Pollster Geoff Garin says, compared to a survey taken in July, "Scott’s standing has eroded significantly" in the three media markets where voters have seen at least $1.8 million worth of ads that focus on Scott’s ties to Duke Energy, the sugar lobby and an Everglades oil-drilling outfit.
"Scott’s personal negatives increased 11 points in Ft. Myers (from 30% to 41%), and four points in Tampa (from 42% to 46%) and West Palm Beach (from 49% to 53%). His net job approval rating dropped 11 points in West Palm Beach (-6 to -17), six points in Tampa (from +1 to -5), and five points in Ft. Myers (from +27 to +22)," the polling memo says.
"As a result, the gubernatorial trial heat has also shifted toward Crist in all three markets. Since early July, Crist has taken over the lead in Tampa, going from a three-point deficit to a two-point lead; he has expanded his lead form three points to 12 points in West Palm Beach; and he has reduced Scott’s lead in the Republican stronghold of Ft. Myers from 28 points to just 19 points."
NextGen, run by billionaire Tom Steyer, isn't just running commercials. It's organizing on the ground as well and says it has opened 17 offices across Florida, knocked on 158,000 doors and made about 35,000 calls to donors.
It's not as if Crist's campaign is doing nothing, either. It began advertising heavily in July, when Garin's baseline survey was taken, and has since placed or run about $14 million in ads. Scott has run $35 million since March.
Democrats were abuzz about Steyer pumping as much as $10 million in the race, with $5 million on ads. But the rate of ad spending appears to have slowed and its unclear if that's a sign of things to come, a pause or a blip in the data.

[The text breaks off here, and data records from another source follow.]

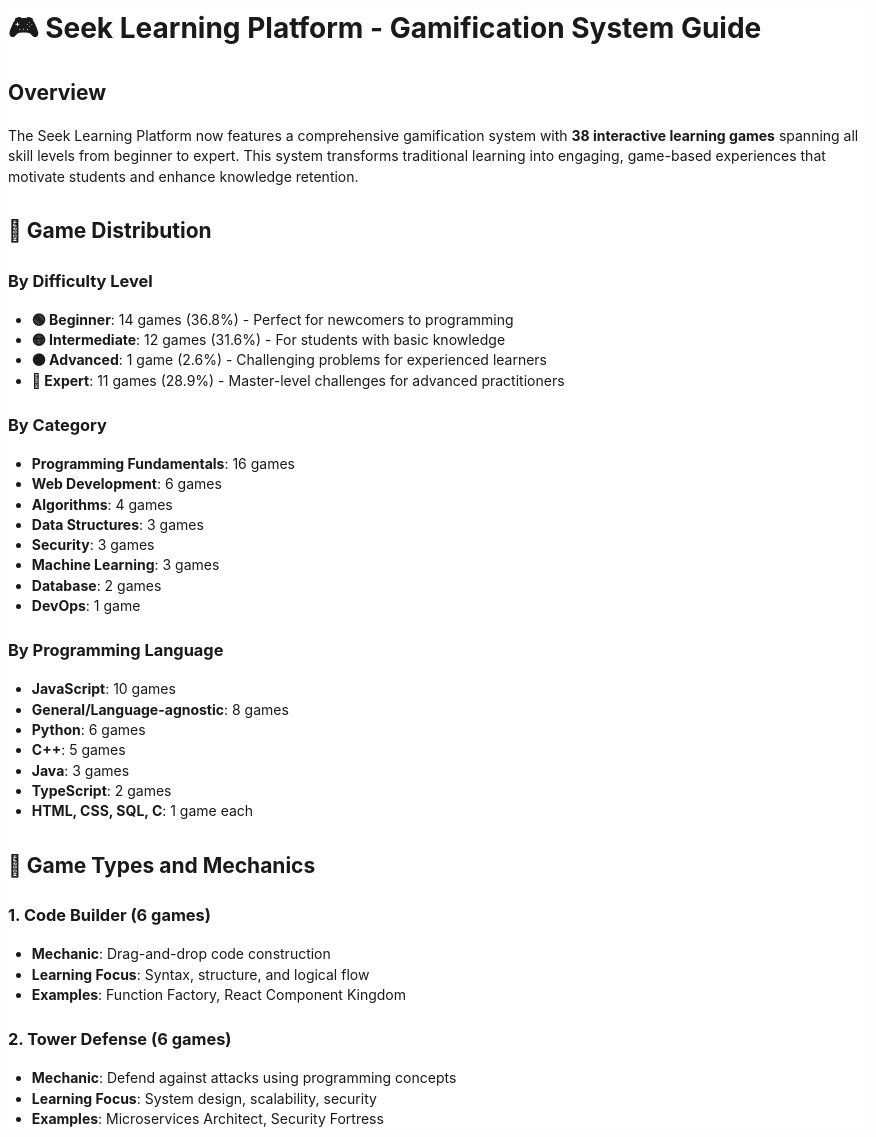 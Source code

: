 # 🎮 Seek Learning Platform - Gamification System Guide

## Overview

The Seek Learning Platform now features a comprehensive gamification system with **38 interactive learning games** spanning all skill levels from beginner to expert. This system transforms traditional learning into engaging, game-based experiences that motivate students and enhance knowledge retention.

## 🎯 Game Distribution

### By Difficulty Level
- **🟢 Beginner**: 14 games (36.8%) - Perfect for newcomers to programming
- **🟡 Intermediate**: 12 games (31.6%) - For students with basic knowledge
- **🟠 Advanced**: 1 game (2.6%) - Challenging problems for experienced learners
- **🔴 Expert**: 11 games (28.9%) - Master-level challenges for advanced practitioners

### By Category
- **Programming Fundamentals**: 16 games
- **Web Development**: 6 games
- **Algorithms**: 4 games
- **Data Structures**: 3 games
- **Security**: 3 games
- **Machine Learning**: 3 games
- **Database**: 2 games
- **DevOps**: 1 game

### By Programming Language
- **JavaScript**: 10 games
- **General/Language-agnostic**: 8 games
- **Python**: 6 games
- **C++**: 5 games
- **Java**: 3 games
- **TypeScript**: 2 games
- **HTML, CSS, SQL, C**: 1 game each

## 🎲 Game Types and Mechanics

### 1. **Code Builder** (6 games)
- **Mechanic**: Drag-and-drop code construction
- **Learning Focus**: Syntax, structure, and logical flow
- **Examples**: Function Factory, React Component Kingdom

### 2. **Tower Defense** (6 games)
- **Mechanic**: Defend against attacks using programming concepts
- **Learning Focus**: System design, scalability, security
- **Examples**: Microservices Architect, Security Fortress
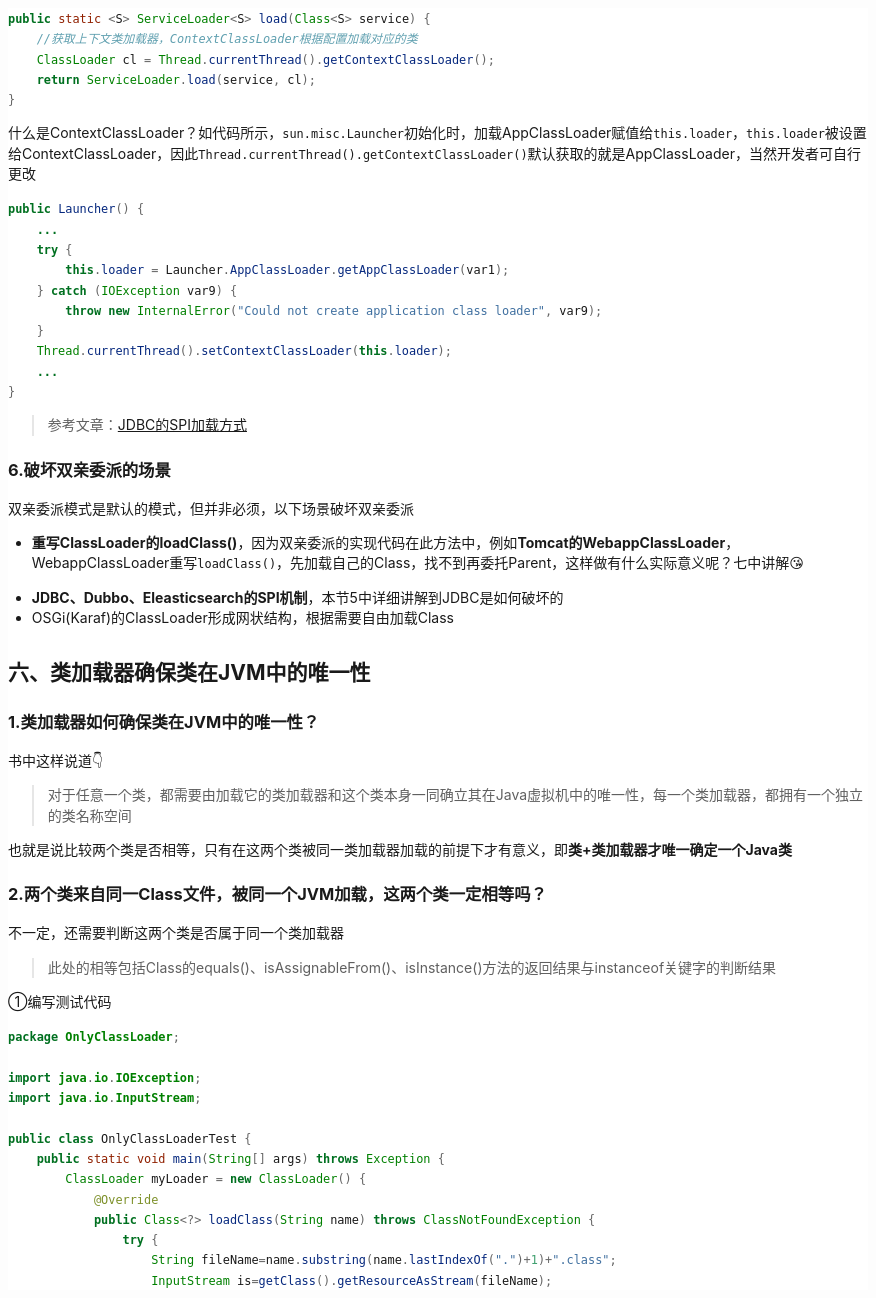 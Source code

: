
 ```java
public static <S> ServiceLoader<S> load(Class<S> service) {
    //获取上下文类加载器，ContextClassLoader根据配置加载对应的类
    ClassLoader cl = Thread.currentThread().getContextClassLoader();
    return ServiceLoader.load(service, cl);
}
```

什么是ContextClassLoader？如代码所示，`sun.misc.Launcher`初始化时，加载AppClassLoader赋值给`this.loader`，`this.loader`被设置给ContextClassLoader，因此`Thread.currentThread().getContextClassLoader()`默认获取的就是AppClassLoader，当然开发者可自行更改

```java
public Launcher() {
    ...
    try {
        this.loader = Launcher.AppClassLoader.getAppClassLoader(var1);
    } catch (IOException var9) {
        throw new InternalError("Could not create application class loader", var9);
    }
    Thread.currentThread().setContextClassLoader(this.loader);
    ...
}
```

> 参考文章：[JDBC的SPI加载方式](https://blog.csdn.net/syh121/article/details/120274044)

### 6.破坏双亲委派的场景

双亲委派模式是默认的模式，但并非必须，以下场景破坏双亲委派

* **重写ClassLoader的loadClass()**，因为双亲委派的实现代码在此方法中，例如**Tomcat的WebappClassLoader**，WebappClassLoader重写`loadClass()`，先加载自己的Class，找不到再委托Parent，这样做有什么实际意义呢？七中讲解😘

- **JDBC、Dubbo、Eleasticsearch的SPI机制**，本节5中详细讲解到JDBC是如何破坏的
- OSGi(Karaf)的ClassLoader形成网状结构，根据需要自由加载Class

## 六、类加载器确保类在JVM中的唯一性

### 1.类加载器如何确保类在JVM中的唯一性？

书中这样说道👇

> 对于任意一个类，都需要由加载它的类加载器和这个类本身一同确立其在Java虚拟机中的唯一性，每一个类加载器，都拥有一个独立的类名称空间

也就是说比较两个类是否相等，只有在这两个类被同一类加载器加载的前提下才有意义，即**类+类加载器才唯一确定一个Java类**

### 2.两个类来自同一Class文件，被同一个JVM加载，这两个类一定相等吗？

不一定，还需要判断这两个类是否属于同一个类加载器

> 此处的相等包括Class的equals()、isAssignableFrom()、isInstance()方法的返回结果与instanceof关键字的判断结果

①编写测试代码

```java
package OnlyClassLoader;

import java.io.IOException;
import java.io.InputStream;

public class OnlyClassLoaderTest {
	public static void main(String[] args) throws Exception {
		ClassLoader myLoader = new ClassLoader() {
            @Override
            public Class<?> loadClass(String name) throws ClassNotFoundException {
                try {
                    String fileName=name.substring(name.lastIndexOf(".")+1)+".class";
                    InputStream is=getClass().getResourceAsStream(fileName);
```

A note about the poll, which oversampled in the three media markets: the toplines look similar to other surveys when it comes to Democratic and Republican support for the candidates, but Crist's 59-26 percent lead among independents is an outlier. Crist loses 10 points with Wyllie in the race, who makes the contest essentially dead even. It's another sign that Wyllie might ultimately help Scott and hurt Crist, who ran as an independent in 2010.